Deux solutions « de repli » se profilent donc avec deux managers à peu près du même âge et tout aussi expérimentés:
- Un maintien en poste de Stéphane Lissner : après tout il n’a pas démérité et a proposé une programmation séduisante, avec les hauts (Moïse et Aaron) et les bas (La Damnation de Faust) de l’exercice, avec la question du ballet à régler, car la solution Aurélie Dupont ne semble pas actuellement satisfaire grand monde. Reconduire Lissner serait une solution d’attente, mais garantissant la préservation d’un niveau notable.
- L’appel à Dominique Meyer, qui dirige actuellement un vaisseau tout aussi complexe, l’Opéra de Vienne, et qui plus est connaît bien Bastille pour en avoir été le Directeur Général au moment de sa fondation, et le milieu parisien pour avoir été directeur heureux du Théâtre des Champs Elysées. Il sera libre en 2020. De plus, c’est quelqu’un qui s’est toujours intéressé au ballet de l’Opéra, qui a revivifié celui de Vienne en travaillant avec Manuel Legris et qui a un goût musical très sûr.
Ses points discutables :- l’âge, mais on trouve toujours des solutions si l’on veut : regardons Pereira (71 ans) à la Scala et Jürgen Flimm qui vient de quitter à 77 ans la Staatsoper de Berlin. Meyer n’en est pas là et il quittera Vienne à peine à l’âge de la pension, dont le plafond est de papier à ce niveau de responsabilité.
- les réserves qu’il affiche sur la modernité théâtrale, sans aller jusqu’à la fermeture d’un Joel mais qui pour le public souvent conservateur de l’Opéra serait plutôt un atout. À Vienne il a proposé de solides productions de répertoire, sans grande audace scénique, mais dans une maison où la question du répertoire au quotidien (300 représentations une cinquantaine de titres) se pose différemment qu’à Paris. À Vienne, cette politique lui garantit une fréquentation exceptionnelle proche du 100%. Mais à Paris?
Avant même le nom qu’on veut y mettre la question la plus délicate qui se pose pour Paris est celle de la politique qu’on veut y mener.
- La question des personnels, des statuts et des prébendes, qui se posait déjà sous Liebermann et que les nouvelles conventions collectives n’ont pas résolu et partant celle des organisations générales, c’est une question récurrente à Paris, un long feuilleton…
- La question artistique du ballet dont l’organisation semble aujourd’hui surannée (et Benjamin Millepied avait bien ciblé la question), ainsi que la question de la formation et de l’école de danse : en bref, une organisation à revoir du haut en bas.

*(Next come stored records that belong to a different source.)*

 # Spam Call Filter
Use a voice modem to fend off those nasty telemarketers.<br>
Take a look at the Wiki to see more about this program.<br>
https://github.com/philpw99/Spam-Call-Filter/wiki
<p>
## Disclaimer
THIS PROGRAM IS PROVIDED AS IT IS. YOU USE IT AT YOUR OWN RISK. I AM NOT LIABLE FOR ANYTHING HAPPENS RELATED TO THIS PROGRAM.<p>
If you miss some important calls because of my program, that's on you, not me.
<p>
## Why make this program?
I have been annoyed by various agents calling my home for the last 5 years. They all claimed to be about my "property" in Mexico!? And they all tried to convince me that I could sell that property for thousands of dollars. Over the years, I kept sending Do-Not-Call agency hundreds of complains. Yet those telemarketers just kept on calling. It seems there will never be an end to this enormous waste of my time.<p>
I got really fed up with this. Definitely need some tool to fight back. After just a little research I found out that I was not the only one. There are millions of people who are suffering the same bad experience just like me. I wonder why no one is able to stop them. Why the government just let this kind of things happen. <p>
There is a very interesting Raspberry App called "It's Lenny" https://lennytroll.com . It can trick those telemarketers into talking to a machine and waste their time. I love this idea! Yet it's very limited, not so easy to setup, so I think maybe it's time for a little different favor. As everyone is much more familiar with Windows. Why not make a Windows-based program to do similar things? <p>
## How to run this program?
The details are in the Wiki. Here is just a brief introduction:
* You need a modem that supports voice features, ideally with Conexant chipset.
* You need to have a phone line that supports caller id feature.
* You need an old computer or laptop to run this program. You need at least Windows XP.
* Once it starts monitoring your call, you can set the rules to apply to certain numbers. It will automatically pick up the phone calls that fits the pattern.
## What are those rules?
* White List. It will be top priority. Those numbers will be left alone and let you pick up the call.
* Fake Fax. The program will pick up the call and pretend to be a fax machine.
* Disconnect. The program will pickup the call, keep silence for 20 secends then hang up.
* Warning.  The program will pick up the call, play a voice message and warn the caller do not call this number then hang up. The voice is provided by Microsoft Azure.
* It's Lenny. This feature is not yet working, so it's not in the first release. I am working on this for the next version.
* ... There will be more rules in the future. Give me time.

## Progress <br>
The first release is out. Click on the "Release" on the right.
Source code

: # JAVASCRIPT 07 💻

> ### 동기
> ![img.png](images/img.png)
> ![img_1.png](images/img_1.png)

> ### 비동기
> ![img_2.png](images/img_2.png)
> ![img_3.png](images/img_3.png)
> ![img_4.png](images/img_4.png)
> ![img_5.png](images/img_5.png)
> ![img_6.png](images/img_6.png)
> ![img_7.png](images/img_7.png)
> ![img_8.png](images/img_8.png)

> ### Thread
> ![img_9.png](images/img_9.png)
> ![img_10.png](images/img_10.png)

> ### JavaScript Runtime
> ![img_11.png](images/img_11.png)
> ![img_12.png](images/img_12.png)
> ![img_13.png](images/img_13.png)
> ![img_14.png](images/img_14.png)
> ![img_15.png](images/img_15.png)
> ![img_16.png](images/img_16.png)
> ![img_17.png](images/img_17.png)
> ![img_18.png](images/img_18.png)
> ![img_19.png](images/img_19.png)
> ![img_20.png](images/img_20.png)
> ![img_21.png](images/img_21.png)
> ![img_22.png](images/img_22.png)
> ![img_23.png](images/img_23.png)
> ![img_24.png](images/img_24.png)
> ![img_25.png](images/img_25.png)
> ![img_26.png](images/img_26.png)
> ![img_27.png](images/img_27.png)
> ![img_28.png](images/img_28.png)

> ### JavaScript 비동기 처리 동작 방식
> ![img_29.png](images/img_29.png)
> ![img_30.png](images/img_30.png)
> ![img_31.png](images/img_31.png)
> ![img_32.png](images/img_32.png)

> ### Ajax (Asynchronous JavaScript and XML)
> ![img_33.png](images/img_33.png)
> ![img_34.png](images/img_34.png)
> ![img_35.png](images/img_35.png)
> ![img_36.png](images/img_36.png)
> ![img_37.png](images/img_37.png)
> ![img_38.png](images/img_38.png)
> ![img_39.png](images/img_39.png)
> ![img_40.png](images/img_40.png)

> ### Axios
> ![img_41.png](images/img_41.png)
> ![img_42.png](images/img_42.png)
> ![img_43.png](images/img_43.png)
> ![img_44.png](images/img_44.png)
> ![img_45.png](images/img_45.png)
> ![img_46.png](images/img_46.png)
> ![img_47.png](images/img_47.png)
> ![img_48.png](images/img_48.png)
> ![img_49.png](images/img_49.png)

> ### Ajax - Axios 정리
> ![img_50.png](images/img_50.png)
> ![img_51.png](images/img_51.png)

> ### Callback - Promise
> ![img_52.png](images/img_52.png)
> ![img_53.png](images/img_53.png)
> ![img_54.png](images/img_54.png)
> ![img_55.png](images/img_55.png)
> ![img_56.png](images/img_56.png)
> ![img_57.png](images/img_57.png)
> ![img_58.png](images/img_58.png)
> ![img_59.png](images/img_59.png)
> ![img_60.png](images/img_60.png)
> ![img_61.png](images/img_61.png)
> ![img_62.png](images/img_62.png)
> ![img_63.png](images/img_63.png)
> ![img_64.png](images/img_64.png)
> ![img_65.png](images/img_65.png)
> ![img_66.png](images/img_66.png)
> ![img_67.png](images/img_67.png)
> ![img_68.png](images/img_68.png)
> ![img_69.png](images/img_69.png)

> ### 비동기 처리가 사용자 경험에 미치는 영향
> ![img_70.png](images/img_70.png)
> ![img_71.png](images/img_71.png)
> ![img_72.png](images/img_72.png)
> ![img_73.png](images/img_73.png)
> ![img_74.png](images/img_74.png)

- La question de l’identité artistique de la maison, qu’on a vu plus haut, qui sorte l’Opéra de Paris de son statut actuel de garage de luxe sans ligne et quelquefois sans luxe non plus.
- La question du directeur musical, tantôt oui, tantôt non selon le directeur général qui passe. Il se pose toujours la question d’un directeur musical : Liebermann en a eu un pendant peu de temps (Sir Georg Solti, un nom-garantie au début de son mandat) mais s’en est passé ensuite, jusqu’à Lothar Zagrosek sous Martinoty, puis Myung-Whun Chung au début de Bastille, James Conlon sous Gall et Philippe Jordan sous Joel et Lissner. Mortier s’en est passé, Meyer s’en passe à Vienne après le départ de Franz Welser-Möst, dans une maison pourtant habituée à en avoir un.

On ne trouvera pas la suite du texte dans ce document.